** Opening Provided material block **
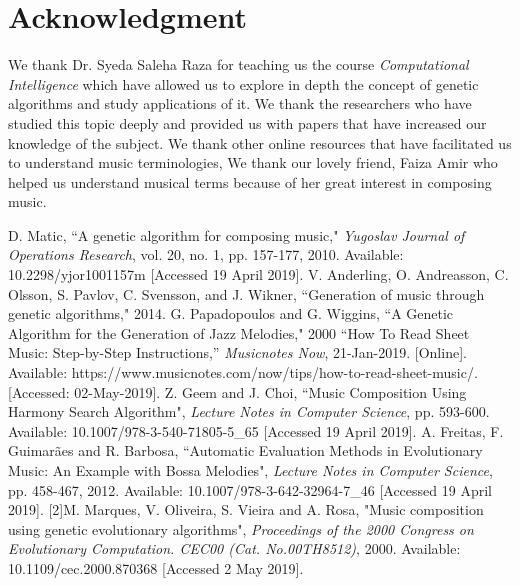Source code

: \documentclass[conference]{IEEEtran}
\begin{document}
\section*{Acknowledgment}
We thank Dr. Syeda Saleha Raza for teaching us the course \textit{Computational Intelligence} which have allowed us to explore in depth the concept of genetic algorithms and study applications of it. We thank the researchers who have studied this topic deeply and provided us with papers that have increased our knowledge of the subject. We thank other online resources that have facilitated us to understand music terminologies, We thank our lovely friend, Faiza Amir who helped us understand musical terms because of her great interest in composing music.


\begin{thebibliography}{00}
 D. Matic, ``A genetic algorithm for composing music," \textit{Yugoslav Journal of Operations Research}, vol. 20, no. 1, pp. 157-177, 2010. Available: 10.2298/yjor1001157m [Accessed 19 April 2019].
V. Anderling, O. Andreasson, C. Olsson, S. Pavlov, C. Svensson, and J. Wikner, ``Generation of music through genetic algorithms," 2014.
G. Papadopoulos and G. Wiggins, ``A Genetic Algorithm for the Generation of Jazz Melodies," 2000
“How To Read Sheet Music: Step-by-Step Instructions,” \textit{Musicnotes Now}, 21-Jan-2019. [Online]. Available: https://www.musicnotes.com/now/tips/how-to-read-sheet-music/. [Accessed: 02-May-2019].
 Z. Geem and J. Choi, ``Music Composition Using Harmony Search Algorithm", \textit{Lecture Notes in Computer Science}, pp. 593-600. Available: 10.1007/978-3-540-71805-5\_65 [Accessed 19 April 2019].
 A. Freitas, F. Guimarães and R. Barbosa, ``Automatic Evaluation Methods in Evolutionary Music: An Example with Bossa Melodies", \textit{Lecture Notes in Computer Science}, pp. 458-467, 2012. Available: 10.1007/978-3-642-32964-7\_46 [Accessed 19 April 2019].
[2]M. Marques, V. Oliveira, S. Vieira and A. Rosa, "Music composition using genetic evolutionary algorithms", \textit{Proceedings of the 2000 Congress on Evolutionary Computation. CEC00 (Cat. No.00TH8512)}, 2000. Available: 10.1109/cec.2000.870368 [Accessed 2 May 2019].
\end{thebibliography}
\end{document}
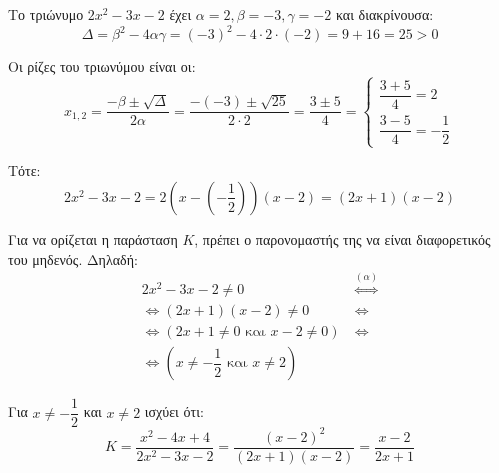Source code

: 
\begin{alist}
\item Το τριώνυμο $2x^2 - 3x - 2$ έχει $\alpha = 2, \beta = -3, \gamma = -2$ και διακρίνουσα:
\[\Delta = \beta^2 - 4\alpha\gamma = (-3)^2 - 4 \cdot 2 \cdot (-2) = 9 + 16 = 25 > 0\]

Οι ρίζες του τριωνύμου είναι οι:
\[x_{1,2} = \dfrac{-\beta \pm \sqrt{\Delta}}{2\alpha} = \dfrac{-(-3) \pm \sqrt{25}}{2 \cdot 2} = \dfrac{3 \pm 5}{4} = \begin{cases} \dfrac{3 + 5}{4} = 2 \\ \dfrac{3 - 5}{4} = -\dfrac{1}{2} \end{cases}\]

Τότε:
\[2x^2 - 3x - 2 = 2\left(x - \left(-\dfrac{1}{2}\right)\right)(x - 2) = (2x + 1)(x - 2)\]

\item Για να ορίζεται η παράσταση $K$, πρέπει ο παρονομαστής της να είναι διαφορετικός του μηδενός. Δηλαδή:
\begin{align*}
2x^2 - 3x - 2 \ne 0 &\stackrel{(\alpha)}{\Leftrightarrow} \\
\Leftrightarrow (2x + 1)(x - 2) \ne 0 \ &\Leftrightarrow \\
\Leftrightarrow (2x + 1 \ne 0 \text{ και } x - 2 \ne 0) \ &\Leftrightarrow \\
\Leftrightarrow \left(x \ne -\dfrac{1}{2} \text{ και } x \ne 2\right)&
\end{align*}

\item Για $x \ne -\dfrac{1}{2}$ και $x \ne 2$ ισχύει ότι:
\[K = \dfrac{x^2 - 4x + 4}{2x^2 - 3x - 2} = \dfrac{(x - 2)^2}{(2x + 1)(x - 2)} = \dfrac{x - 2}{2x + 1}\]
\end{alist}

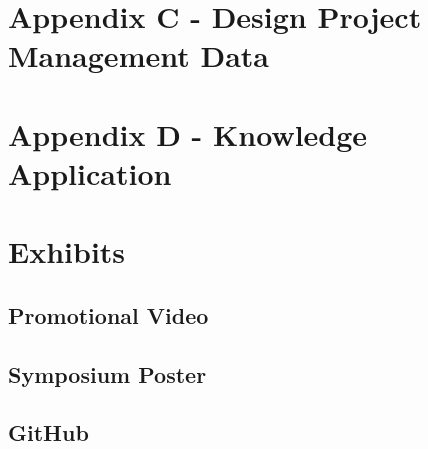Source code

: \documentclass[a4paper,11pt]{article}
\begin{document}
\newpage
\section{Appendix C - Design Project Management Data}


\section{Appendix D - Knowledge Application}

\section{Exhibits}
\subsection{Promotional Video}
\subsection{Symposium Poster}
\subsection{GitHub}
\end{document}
** Closing Provided material block **
> [Task description]: Your answer is all of the records restated word for word, pictures excluded.

> [Result of the task]:
Source code

: \documentclass[conference]{IEEEtran}
\begin{document}
\section*{Acknowledgment}
We thank Dr. Syeda Saleha Raza for teaching us the course \textit{Computational Intelligence} which have allowed us to explore in depth the concept of genetic algorithms and study applications of it. We thank the researchers who have studied this topic deeply and provided us with papers that have increased our knowledge of the subject. We thank other online resources that have facilitated us to understand music terminologies, We thank our lovely friend, Faiza Amir who helped us understand musical terms because of her great interest in composing music.


\begin{thebibliography}{00}
 D. Matic, ``A genetic algorithm for composing music," \textit{Yugoslav Journal of Operations Research}, vol. 20, no. 1, pp. 157-177, 2010. Available: 10.2298/yjor1001157m [Accessed 19 April 2019].
V. Anderling, O. Andreasson, C. Olsson, S. Pavlov, C. Svensson, and J. Wikner, ``Generation of music through genetic algorithms," 2014.
G. Papadopoulos and G. Wiggins, ``A Genetic Algorithm for the Generation of Jazz Melodies," 2000
“How To Read Sheet Music: Step-by-Step Instructions,” \textit{Musicnotes Now}, 21-Jan-2019. [Online]. Available: https://www.musicnotes.com/now/tips/how-to-read-sheet-music/. [Accessed: 02-May-2019].
 Z. Geem and J. Choi, ``Music Composition Using Harmony Search Algorithm", \textit{Lecture Notes in Computer Science}, pp. 593-600. Available: 10.1007/978-3-540-71805-5\_65 [Accessed 19 April 2019].
 A. Freitas, F. Guimarães and R. Barbosa, ``Automatic Evaluation Methods in Evolutionary Music: An Example with Bossa Melodies", \textit{Lecture Notes in Computer Science}, pp. 458-467, 2012. Available: 10.1007/978-3-642-32964-7\_46 [Accessed 19 April 2019].
[2]M. Marques, V. Oliveira, S. Vieira and A. Rosa, "Music composition using genetic evolutionary algorithms", \textit{Proceedings of the 2000 Congress on Evolutionary Computation. CEC00 (Cat. No.00TH8512)}, 2000. Available: 10.1109/cec.2000.870368 [Accessed 2 May 2019].
\end{thebibliography}
\end{document}
Source code

: 
\begin{alist}
\item Το τριώνυμο $2x^2 - 3x - 2$ έχει $\alpha = 2, \beta = -3, \gamma = -2$ και διακρίνουσα:
\[\Delta = \beta^2 - 4\alpha\gamma = (-3)^2 - 4 \cdot 2 \cdot (-2) = 9 + 16 = 25 > 0\]

Οι ρίζες του τριωνύμου είναι οι:
\[x_{1,2} = \dfrac{-\beta \pm \sqrt{\Delta}}{2\alpha} = \dfrac{-(-3) \pm \sqrt{25}}{2 \cdot 2} = \dfrac{3 \pm 5}{4} = \begin{cases} \dfrac{3 + 5}{4} = 2 \\ \dfrac{3 - 5}{4} = -\dfrac{1}{2} \end{cases}\]

Τότε:
\[2x^2 - 3x - 2 = 2\left(x - \left(-\dfrac{1}{2}\right)\right)(x - 2) = (2x + 1)(x - 2)\]

\item Για να ορίζεται η παράσταση $K$, πρέπει ο παρονομαστής της να είναι διαφορετικός του μηδενός. Δηλαδή:
\begin{align*}
2x^2 - 3x - 2 \ne 0 &\stackrel{(\alpha)}{\Leftrightarrow} \\
\Leftrightarrow (2x + 1)(x - 2) \ne 0 \ &\Leftrightarrow \\
\Leftrightarrow (2x + 1 \ne 0 \text{ και } x - 2 \ne 0) \ &\Leftrightarrow \\
\Leftrightarrow \left(x \ne -\dfrac{1}{2} \text{ και } x \ne 2\right)&
\end{align*}

\item Για $x \ne -\dfrac{1}{2}$ και $x \ne 2$ ισχύει ότι:
\[K = \dfrac{x^2 - 4x + 4}{2x^2 - 3x - 2} = \dfrac{(x - 2)^2}{(2x + 1)(x - 2)} = \dfrac{x - 2}{2x + 1}\]
\end{alist}

Source code

: \documentclass[a4paper,11pt]{article}
\begin{document}
\newpage
\section{Appendix C - Design Project Management Data}


\section{Appendix D - Knowledge Application}

\section{Exhibits}
\subsection{Promotional Video}
\subsection{Symposium Poster}
\subsection{GitHub}
\end{document}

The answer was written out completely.